Plotting the estimated anchor positions from the ZeroKey and UWB systems against their true coordinates from the laser scan demonstrates what the ZeroKey system can achieve even further. To calibrate the UWB anchors, the above-ground height of each anchor was manually measured and inputted into the calibration software. The UWB network then used anchor-to-anchor calibration to estimate the XY positions of all the anchors. As we see in the following chart, these estimated anchor positions can deviate by more than 200 mm from the true coordinates determined by the laser scan, even though the UWB calibration only estimated positions in 2-dimensions.

On the other hand, the guided self-calibration performed by our Quantum RTLS system did not require any manual measuring and estimated the position of anchors in 3-dimensions to an extremely high degree of accuracy.

As the results show, deploying a Quantum RTLS proof of concept or temporary installation is significantly faster, easier, and more precise than using a comparable UWB product. Once deployed, the real-time horizontal (X and Y axis) and vertical (Z axis) positioning results derived by the ZeroKey system are over 100 and 1000 times more accurate than the results derived from the UWB system, respectively.

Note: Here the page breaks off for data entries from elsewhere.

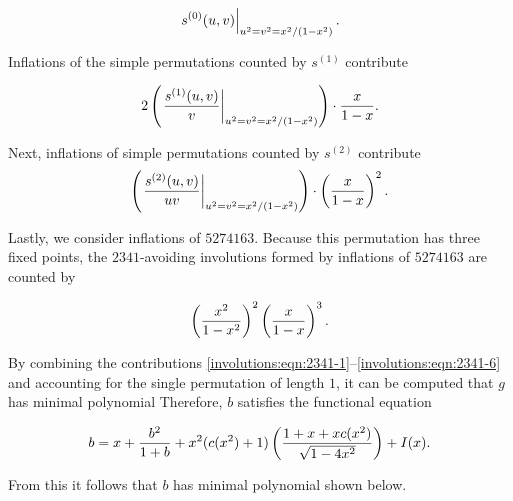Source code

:     \begin{equation}
    \label{involutions:eqn:2341-3}
      \eval{s^{(0)}(u,v)}_{u^2=v^2=x^2/(1-x^2)}.
    \end{equation}

    Inflations of the simple permutations counted by $s^{(1)}$ contribute

    \begin{equation}
      \label{involutions:eqn:2341-4}
      2\pa{\eval{\frac{s^{(1)}(u,v)}{v}}_{u^2=v^2=x^2/(1-x^2)}}
      \cdot
      \frac{x}{1-x}.
    \end{equation}

    Next, inflations of simple permutations counted by $s^{(2)}$ contribute
      \begin{equation}
      \label{involutions:eqn:2341-5}
      \pa{\eval{\frac{s^{(2)}(u,v)}{uv}}_{u^2=v^2=x^2/(1-x^2)}}
      \cdot
      \pa{\frac{x}{1-x}}^2.
    \end{equation}


    Lastly, we consider inflations of $5274163$. Because this permutation has
    three fixed points, the $2341$-avoiding involutions formed by inflations of
    $5274163$ are counted by

    \begin{equation}
    \label{involutions:eqn:2341-6}
    \left({\frac{x^2}{1-x^2}}\right)^2\left({\frac{x}{1-x}}\right)^3.
    \end{equation}

    By combining the contributions
    \eqref{involutions:eqn:2341-1}--\eqref{involutions:eqn:2341-6} and
    accounting for the single permutation of length $1$, it can be computed
    that $g$ has minimal polynomial Therefore, $b$ satisfies the functional
    equation
    	
    $$ b = x + \frac{b^2}{1+b} +  x^2(c(x^2)+1)\left({\frac{1 + x +
    xc(x^2)}{\sqrt{1-4x^2}}}\right) + I(x). $$

    From this it follows that $b$ has minimal polynomial shown below. 



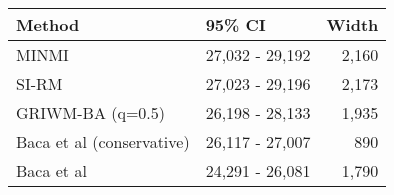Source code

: 
\begin{tabular}{llr}
\toprule
Method & 95\% CI & Width\\
\midrule
MINMI & 27,032 - 29,192 & 2,160\\
SI-RM & 27,023 - 29,196 & 2,173\\
GRIWM-BA (q=0.5) & 26,198 - 28,133 & 1,935\\
Baca et al (conservative) & 26,117 - 27,007 & 890\\
Baca et al & 24,291 - 26,081 & 1,790\\
\bottomrule
\end{tabular}
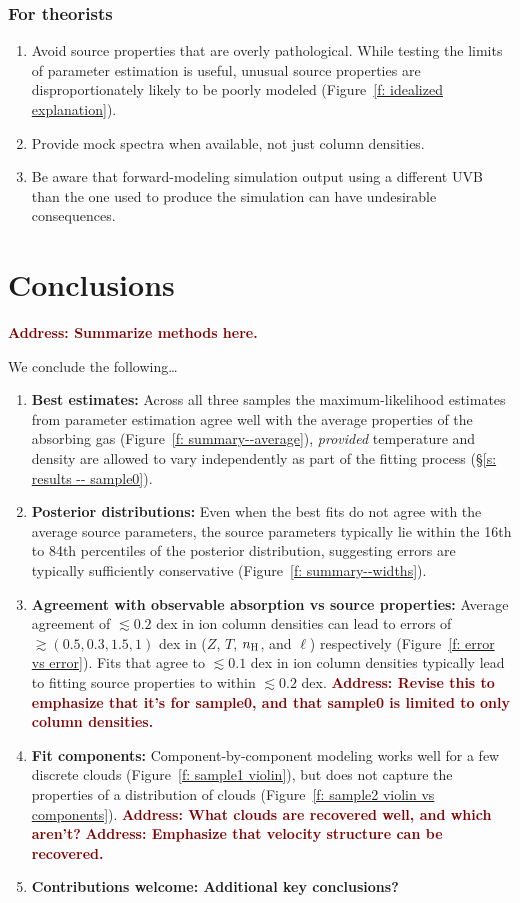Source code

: \documentclass[fleqn,usenatbib]{mnras}
\newcommand{\thoughts}[1]{\textcolor{BurntOrange}{\textbf{Contributions welcome: #1}}}
\newcommand{\todo}[1]{\textcolor{Maroon}{\textbf{Address: #1}}}
\begin{document}
\subsubsection{For theorists}

\begin{enumerate}
    \item Avoid source properties that are overly pathological. While testing the limits of  parameter estimation is useful, unusual source properties are disproportionately likely to be poorly modeled (Figure~\ref{f: idealized explanation}).
    \item Provide mock spectra when available, not just column densities.
    \item Be aware that forward-modeling simulation output using a different UVB than the one used to produce the simulation can have undesirable consequences.
\end{enumerate}

\section{Conclusions}
\label{s: conclusions}

\todo{Summarize methods here.}

We conclude the following\ldots
\begin{enumerate}
    \item \textbf{Best estimates:} Across all three samples the maximum-likelihood estimates from parameter estimation agree well with the average properties of the absorbing gas (Figure~\ref{f: summary--average}), \textit{provided} temperature and density are allowed to vary independently as part of the fitting process (\S\ref{s: results -- sample0}).
    \item \textbf{Posterior distributions:} Even when the best fits do not agree with the average source parameters, the source parameters typically lie within the 16th to 84th percentiles of the posterior distribution, suggesting errors are typically sufficiently conservative (Figure~\ref{f: summary--widths}).
    \item \textbf{Agreement with observable absorption vs source properties:} Average agreement of $\lesssim 0.2$ dex in ion column densities can lead to errors of $\gtrsim (0.5, 0.3, 1.5, 1)$ dex in ($Z$, $T$, $n_{\rm H}$, and $\ell$) respectively (Figure~\ref{f: error vs error}). Fits that agree to $\lesssim 0.1$ dex in ion column densities typically lead to fitting source properties to within $\lesssim 0.2$ dex. \todo{Revise this to emphasize that it's for sample0, and that sample0 is limited to only column densities.}
    \item \textbf{Fit components:} Component-by-component modeling works well for a few discrete clouds (Figure~\ref{f: sample1 violin}), but does not capture the properties of a distribution of clouds (Figure~\ref{f: sample2 violin vs components}). \todo{What clouds are recovered well, and which aren't?}
    \todo{Emphasize that velocity structure can be recovered.}
    \item \thoughts{Additional key conclusions?}
\end{enumerate}
\end{document}

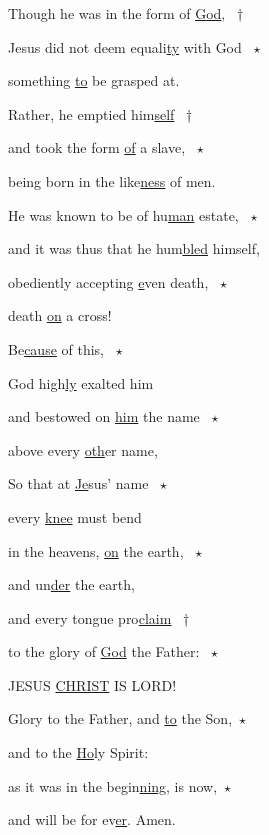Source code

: \noindent Though he was in the form of \uline{God}, ~†~\nopagebreak

Jesus did not deem equali\uline{ty} with God ~$\star$~\nopagebreak

something \uline{to} be grasped at.

\noindent Rather, he emptied him\uline{self} ~†~\nopagebreak

and took the form \uline{of} a slave, ~$\star$~\nopagebreak

being born in the like\uline{ness} of men.

\noindent He was known to be of hu\uline{man} estate, ~$\star$~\nopagebreak

and it was thus that he hum\uline{bled} himself,

\noindent obediently accepting \uline{e}ven death, ~$\star$~\nopagebreak

death \uline{on} a cross!

\noindent Be\uline{cause} of this, ~$\star$~\nopagebreak

God high\uline{ly} exalted him

\noindent and bestowed on \uline{him} the name ~$\star$~\nopagebreak

above every \uline{oth}er name,

\noindent So that at \uline{Je}sus’ name ~$\star$~\nopagebreak

every \uline{knee} must bend

\noindent in the heavens, \uline{on} the earth, ~$\star$~\nopagebreak

and un\uline{der} the earth,

\noindent and every tongue pro\uline{claim} ~†~\nopagebreak

to the glory of \uline{God} the Father: ~$\star$~\nopagebreak

JESUS \uline{CHRIST} IS LORD!

\noindent Glory to the Father, and \uline{to} the Son,~$\star$~\nopagebreak

and to the \uline{Ho}ly Spirit:

\noindent as it was in the begin\uline{ning}, is now,~$\star$~\nopagebreak

and will be for ev\uline{er}. Amen.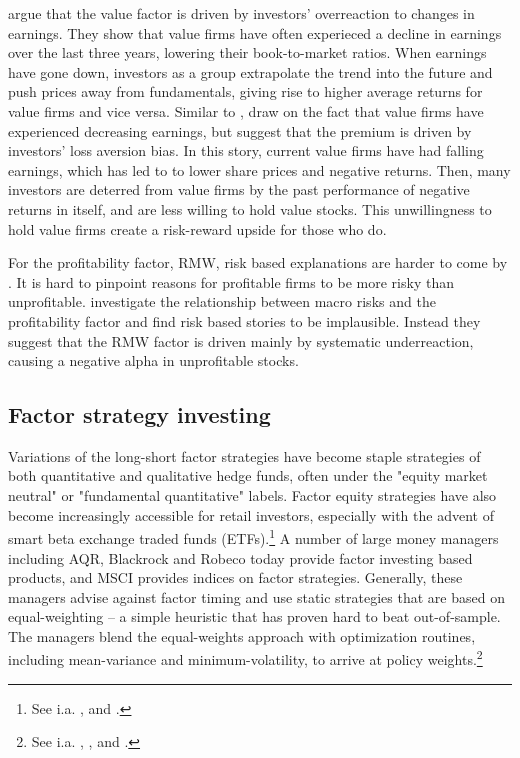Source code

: \textcite{LakonishokShleiferVishny1994} argue that the value factor is driven by investors' overreaction to changes in earnings. They show that value firms have often experieced a decline in earnings over the last three years, lowering their book-to-market ratios. When earnings have gone down, investors as a group extrapolate the trend into the future and push prices away from fundamentals, giving rise to higher average returns for value firms and vice versa. Similar to \textcite{LakonishokShleiferVishny1994}, \textcite{BarberisHuang2001} draw on the fact that value firms have experienced decreasing earnings, but suggest that the premium is driven by investors' loss aversion bias. In this story, current value firms have had falling earnings, which has led to to lower share prices and negative returns. Then, many investors are deterred from value firms by the past performance of negative returns in itself, and are less willing to hold value stocks. This unwillingness to hold value firms create a risk-reward upside for those who do.

For the profitability factor, RMW, risk based explanations are harder to come by \autocite{NovyMarx2013}. It is hard to pinpoint reasons for profitable firms to be more risky than unprofitable. \textcite{Wang2013} investigate the relationship between macro risks and the profitability factor and find risk based stories to be implausible. Instead they suggest that the RMW factor is driven mainly by systematic underreaction, causing a negative alpha in unprofitable stocks.

\subsection{Factor strategy investing}
Variations of the long-short factor strategies have become staple strategies of both quantitative and qualitative hedge funds, often under the "equity market neutral" or "fundamental quantitative" labels. Factor equity strategies have also become increasingly accessible for retail investors, especially with the advent of smart beta exchange traded funds (ETFs).\footnote{See i.a. \textcite{Pedersen2015}, \textcite{AQREMN} and \textcite{McKEMN}.} A number of large money managers including AQR, Blackrock and Robeco today provide factor investing based products, and MSCI provides indices on factor strategies. Generally, these managers advise against factor timing and use static strategies that are based on equal-weighting -- a simple heuristic that has proven hard to beat out-of-sample. The managers blend the equal-weights approach with optimization routines, including mean-variance and minimum-volatility, to arrive at policy weights.\footnote{See i.a. \textcite{AQRSiren}, \textcite{BlackRock}, \textcite{MSCI} and \textcite{Robeco}.}

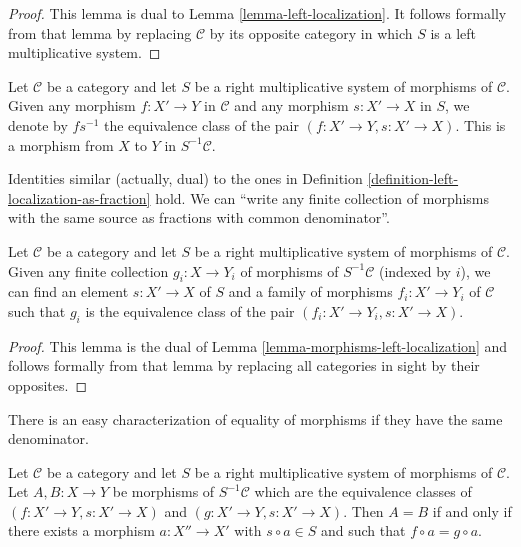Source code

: \begin{proof}
This lemma is dual to
Lemma \ref{lemma-left-localization}.
It follows formally from that lemma by replacing
$\mathcal{C}$ by its opposite category in which
$S$ is a left multiplicative system.
\end{proof}

\begin{definition}
\label{definition-right-localization-as-fraction}
Let $\mathcal{C}$ be a category and let $S$ be a right multiplicative
system of morphisms of $\mathcal{C}$. Given any morphism
$f : X' \to Y$ in $\mathcal{C}$ and any morphism $s : X' \to X$ in
$S$, we denote by {\it $f s^{-1}$} the equivalence class of the pair
$(f : X' \to Y, s : X' \to X)$. This is a morphism from $X$ to $Y$
in $S^{-1} \mathcal{C}$.
\end{definition}

\noindent
Identities similar (actually, dual) to the ones in Definition
\ref{definition-left-localization-as-fraction} hold.
We can ``write any finite collection of morphisms with the same source
as fractions with common denominator''.

\begin{lemma}
\label{lemma-morphisms-right-localization}
Let $\mathcal{C}$ be a category and let $S$ be a right multiplicative
system of morphisms of $\mathcal{C}$. Given any finite collection
$g_i : X \to Y_i$ of morphisms of $S^{-1}\mathcal{C}$
(indexed by $i$),
we can find an element $s : X' \to X$ of $S$ and a family
of morphisms $f_i : X' \to Y_i$ of $\mathcal{C}$ such that
$g_i$ is the equivalence class of the pair
$(f_i : X' \to Y_i, s : X' \to X)$.
\end{lemma}

\begin{proof}
This lemma is the dual of
Lemma \ref{lemma-morphisms-left-localization}
and follows formally from that lemma by replacing all
categories in sight by their opposites.
\end{proof}

\noindent
There is an easy characterization of equality of morphisms if they
have the same denominator.

\begin{lemma}
\label{lemma-equality-morphisms-right-localization}
Let $\mathcal{C}$ be a category and let $S$ be a right multiplicative
system of morphisms of $\mathcal{C}$. Let $A, B : X \to Y$ be
morphisms of $S^{-1}\mathcal{C}$ which are the equivalence
classes of $(f : X' \to Y, s : X' \to X)$ and
$(g : X' \to Y, s : X' \to X)$. Then
$A = B$ if and only if there exists a morphism
$a : X'' \to X'$ with $s \circ a \in S$ and
such that $f \circ a = g \circ a$.
\end{lemma}

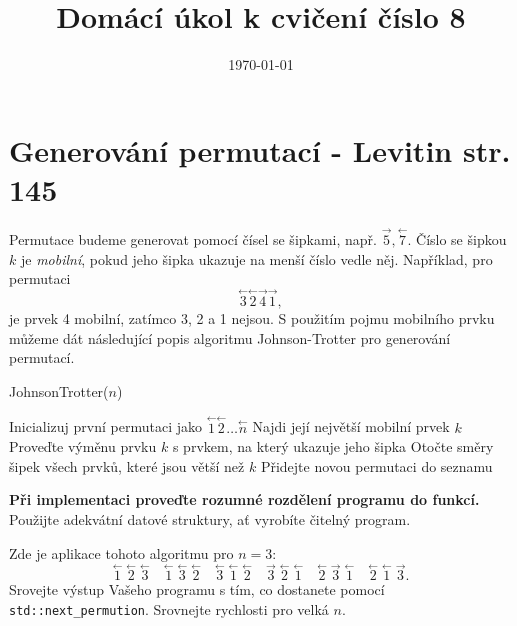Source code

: \documentclass{article}
\title{Domácí úkol k cvičení číslo 8}
\author{}
\date{\today}
\begin{document}
	
\maketitle

\section*{Generování permutací - Levitin str. 145}
Permutace budeme generovat pomocí čísel se šipkami, např. $\overset{\rightarrow}{5}, \overset{\leftarrow}{7} $.
Číslo se šipkou \( k \) je \textit{mobilní}, pokud jeho šipka ukazuje na menší číslo vedle něj.
Například, pro permutaci
\[ \overset{\leftarrow}{3} \overset{\leftarrow}{2} \overset{\rightarrow}{4} \overset{\rightarrow}{1}, \]
je prvek 4 mobilní, zatímco 3, 2 a 1 nejsou.
S použitím pojmu mobilního prvku můžeme dát následující popis algoritmu Johnson-Trotter pro generování permutací.

\begin{algorithm}
	\caption{JohnsonTrotter($n$)}
	\begin{algorithmic}[1]
		\State Inicializuj první permutaci jako \( \overset{\leftarrow}{1} \overset{\leftarrow}{2} \ldots \overset{\leftarrow}{n} \)
		\State Najdi její největší mobilní prvek $k$
		\State Proveďte výměnu prvku $k$ s prvkem, na který ukazuje jeho šipka
		\State Otočte směry šipek všech prvků, které jsou větší než $k$
		\State Přidejte novou permutaci do seznamu
		\EndWhile
		\EndProcedure
	\end{algorithmic}
\end{algorithm}

\textbf{Při implementaci proveďte rozumné rozdělení programu do funkcí.}
Použijte adekvátní datové struktury, ať vyrobíte čitelný program.

Zde je aplikace tohoto algoritmu pro \( n = 3 \):
\[
\overset{\leftarrow}{1} \; \overset{\leftarrow}{2} \; \overset{\leftarrow}{3} \quad
\overset{\leftarrow}{1} \; \overset{\leftarrow}{3} \; \overset{\leftarrow}{2} \quad
\overset{\leftarrow}{3} \; \overset{\leftarrow}{1} \; \overset{\leftarrow}{2} \quad
\overset{\rightarrow}{3} \; \overset{\leftarrow}{2} \; \overset{\leftarrow}{1} \quad
\overset{\leftarrow}{2} \; \overset{\rightarrow}{3} \; \overset{\leftarrow}{1} \quad
\overset{\leftarrow}{2} \; \overset{\leftarrow}{1} \; \overset{\rightarrow}{3}.
\]
Srovejte výstup Vašeho programu s tím, co dostanete pomocí \verb|std::next_permution|.
Srovnejte rychlosti pro velká $n$.
\end{document}
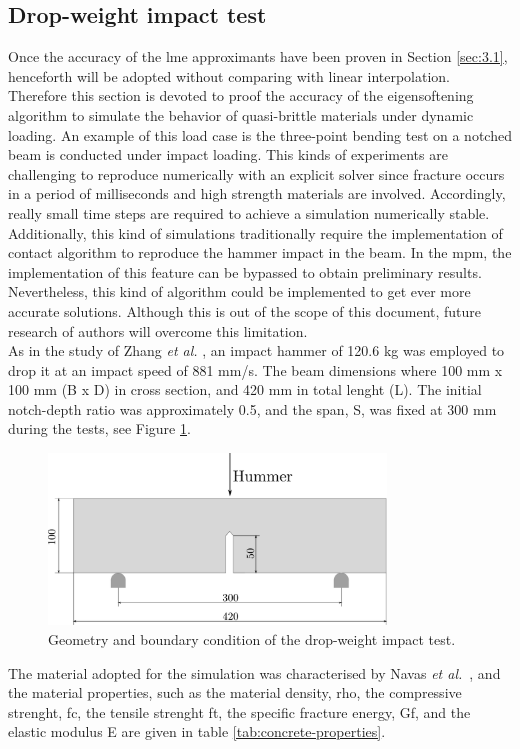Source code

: \documentclass[preprint,12pt,a4paper]{elsarticle}
\begin{document}
\subsection{Drop-weight impact test}
\label{sec:3.2}

Once the accuracy of the \acrshort{lme} approximants have been proven
in Section \ref{sec:3.1}, henceforth will be adopted without comparing
with linear interpolation. Therefore this section is devoted to proof
the accuracy of the eigensoftening algorithm to simulate the behavior
of quasi-brittle materials under dynamic loading. An example of this
load case is the three-point bending test on a notched beam is
conducted under impact loading. This kinds of experiments are
challenging to reproduce numerically with an explicit solver since
fracture occurs in a period of milliseconds and high strength
materials are involved. Accordingly, really small time steps are
required to achieve a simulation numerically stable. Additionally,
this kind of simulations traditionally require the implementation of
contact algorithm to reproduce the hammer impact in the beam. In the
\acrshort{mpm}, the implementation of this feature can be bypassed to
obtain preliminary results. Nevertheless, this kind of algorithm could
be implemented to get ever more accurate solutions. Although this is
out of the scope of this document, future research of authors will overcome this
limitation.\\

As in the study of Zhang {\it et al.} \cite{Zhang_2009,Zhang_2010a},
an impact hammer of 120.6 kg was employed to drop it at an impact
speed of 881 mm/s. The beam dimensions where 100 mm x 100 mm (B x D)
in cross section, and 420 mm in total lenght (L). The initial
notch-depth ratio was approximately 0.5, and the span, S, was fixed at
300 mm during the tests, see Figure
\ref{fig:geometry-drop-weight-impact-test}.
\begin{figure}
  \centering
  \includegraphics[width=0.8\textwidth]{./Figure-impact-test}
  \caption{Geometry and boundary condition of the drop-weight impact test.}
  \label{fig:geometry-drop-weight-impact-test}
\end{figure}
The material adopted for the simulation was characterised by Navas
{\it et al.}~\cite{Navas_2017_ES}, and the material properties, such
as the material density, \gls{rho}, the compressive strenght, \gls{fc},
the tensile strenght \gls{ft}, the specific fracture energy, \gls{Gf},
and the elastic modulus \gls{E} are given in table \ref{tab:concrete-properties}.\\
\end{document}
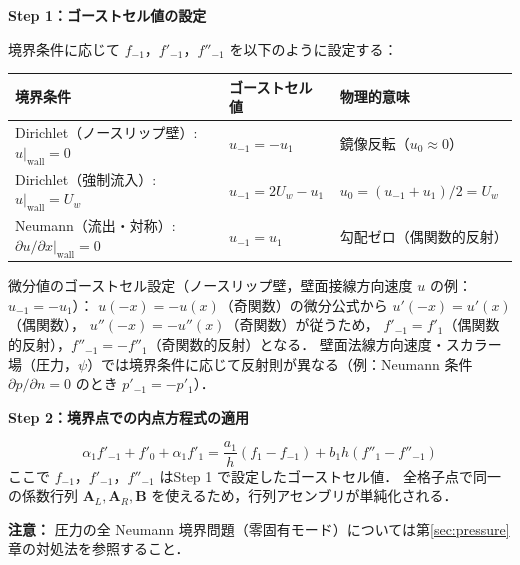 \begin{tcolorbox}[algbox, title={ゴーストセルの設定手順（左境界 $i=0$ の例）}]
\textbf{Step 1：ゴーストセル値の設定}

境界条件に応じて $f_{-1}$，$f'_{-1}$，$f''_{-1}$ を以下のように設定する：

\begin{center}
\PaperTableSetup
\begin{tabular}{lll}
\hline
境界条件 & ゴーストセル値 & 物理的意味 \\
\hline
Dirichlet（ノースリップ壁）: $u|_{\mathrm{wall}}=0$ &
  $u_{-1} = -u_1$ &
  鏡像反転（$u_{0} \approx 0$） \\
Dirichlet（強制流入）: $u|_{\mathrm{wall}}=U_w$ &
  $u_{-1} = 2U_w - u_1$ &
  $u_{0} = (u_{-1}+u_1)/2 = U_w$ \\
Neumann（流出・対称）: $\partial u/\partial x|_{\mathrm{wall}}=0$ &
  $u_{-1} = u_1$ &
  勾配ゼロ（偶関数的反射） \\
\hline
\end{tabular}
\end{center}

微分値のゴーストセル設定（ノースリップ壁，壁面接線方向速度 $u$ の例：$u_{-1}=-u_1$）：
$u(-x) = -u(x)$（奇関数）の微分公式から $u'(-x) = u'(x)$（偶関数），
$u''(-x) = -u''(x)$（奇関数）が従うため，
$f'_{-1} = f'_1$（偶関数的反射），$f''_{-1} = -f''_1$（奇関数的反射）となる．
壁面法線方向速度・スカラー場（圧力，$\psi$）では境界条件に応じて反射則が異なる（例：Neumann 条件 $\partial p/\partial n=0$ のとき $p'_{-1}=-p'_1$）．

\textbf{Step 2：境界点での内点方程式の適用}

\begin{equation}
  \alpha_1 f'_{-1} + f'_0 + \alpha_1 f'_1
  = \frac{a_1}{h}(f_1 - f_{-1}) + b_1 h(f''_1 - f''_{-1})
  \label{eq:ccd_ghost_eq}
\end{equation}
ここで $f_{-1}$，$f'_{-1}$，$f''_{-1}$ はStep 1 で設定したゴーストセル値．
全格子点で同一の係数行列 $\mathbf{A}_L, \mathbf{A}_R, \mathbf{B}$ を使えるため，行列アセンブリが単純化される．

\textbf{注意：} 圧力の全 Neumann 境界問題（零固有モード）については第\ref{sec:pressure}章の対処法を参照すること．
\end{tcolorbox}

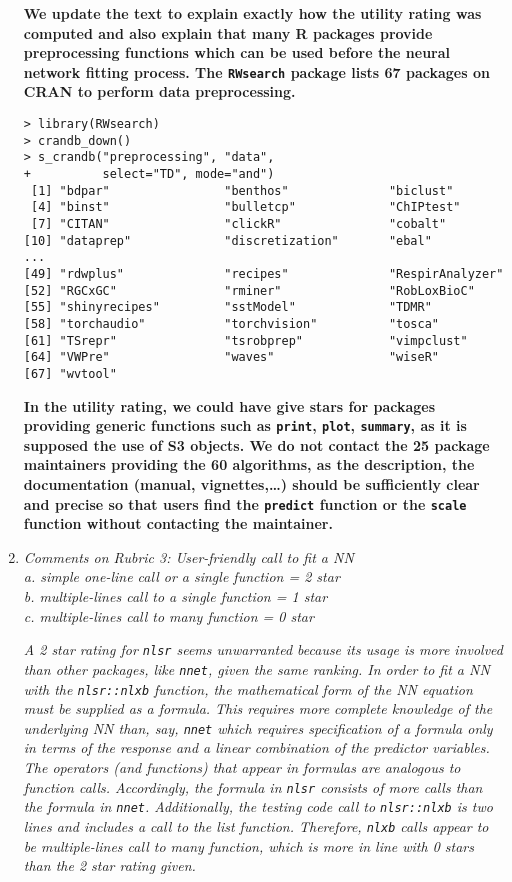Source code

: \documentclass[12pt]{article}
\newcommand{\code}{\texttt}
\newcommand{\soft}{\textsf}
\begin{document}
\begin{enumerate}
\textbf{We update the text to explain exactly how the utility rating was computed and also explain
that many \soft{R} packages provide preprocessing functions which can be used before the neural network
fitting process.
The \code{RWsearch} package lists 67 packages on CRAN to perform data preprocessing.}
\begin{verbatim}
> library(RWsearch)
> crandb_down()
> s_crandb("preprocessing", "data",
+          select="TD", mode="and")
 [1] "bdpar"                "benthos"              "biclust"             
 [4] "binst"                "bulletcp"             "ChIPtest"            
 [7] "CITAN"                "clickR"               "cobalt"              
[10] "dataprep"             "discretization"       "ebal"                
...    
[49] "rdwplus"              "recipes"              "RespirAnalyzer"      
[52] "RGCxGC"               "rminer"               "RobLoxBioC"          
[55] "shinyrecipes"         "sstModel"             "TDMR"                
[58] "torchaudio"           "torchvision"          "tosca"               
[61] "TSrepr"               "tsrobprep"            "vimpclust"           
[64] "VWPre"                "waves"                "wiseR"               
[67] "wvtool"  
\end{verbatim}
\textbf{In the utility rating, we could have give stars for packages providing generic functions such as \code{print},
\code{plot}, \code{summary}, as it is supposed the use of S3 objects. 
We do not contact the 25 package maintainers providing the 60 algorithms, as the description, the documentation 
(manual, vignettes,\dots) should be sufficiently clear and precise so that users find the \code{predict} function
or the \code{scale} function without contacting the maintainer.
}

\item \textit{
Comments on Rubric 3: User-friendly call to fit a NN\\
       a. simple one-line call or a single function = 2 star\\
       b. multiple-lines call to a single function = 1 star\\
       c. multiple-lines call to many function = 0 star}

       
 \textit{A 2 star rating for \code{nlsr} seems unwarranted because its usage is more involved than other packages, like \code{nnet}, given the same ranking.  In order to fit a NN with the \code{nlsr::nlxb} function, the mathematical form of the NN equation must be supplied as a formula.  This requires more complete knowledge of the underlying NN than, say, \code{nnet} which requires specification of a formula only in terms of the response and a linear combination of the predictor variables.  The operators (and functions) that appear in formulas are analogous to function calls.  Accordingly, the formula in \code{nlsr} consists of more calls than the formula in \code{nnet}.  Additionally, the testing code call to \code{nlsr::nlxb} is two lines and includes a call to the list function.  Therefore, \code{nlxb} calls appear to be multiple-lines call to many function, which is more in line with 0 stars than the 2 star rating given.}


\end{enumerate}
\end{document}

From this simple demonstration, we begin to understand how the positioning accuracy of ZeroKey’s technology can digitize human-centric processes on a much finer scale than what can be achieved with an UWB solution. Applications such as bolt sequencing, pick-and-place quality control, and hand and limb safety zones occur well under the 150 mm scale of UWB technology’s best case 2D positioning scenario. By visualizing some common use cases with a scaled graphic overlay of the 3D positioning data obtained from the two systems, it is evident that the level of precision Quantum RTLS achieves is unparalleled and can transform industrial processes in a way that has never been done before.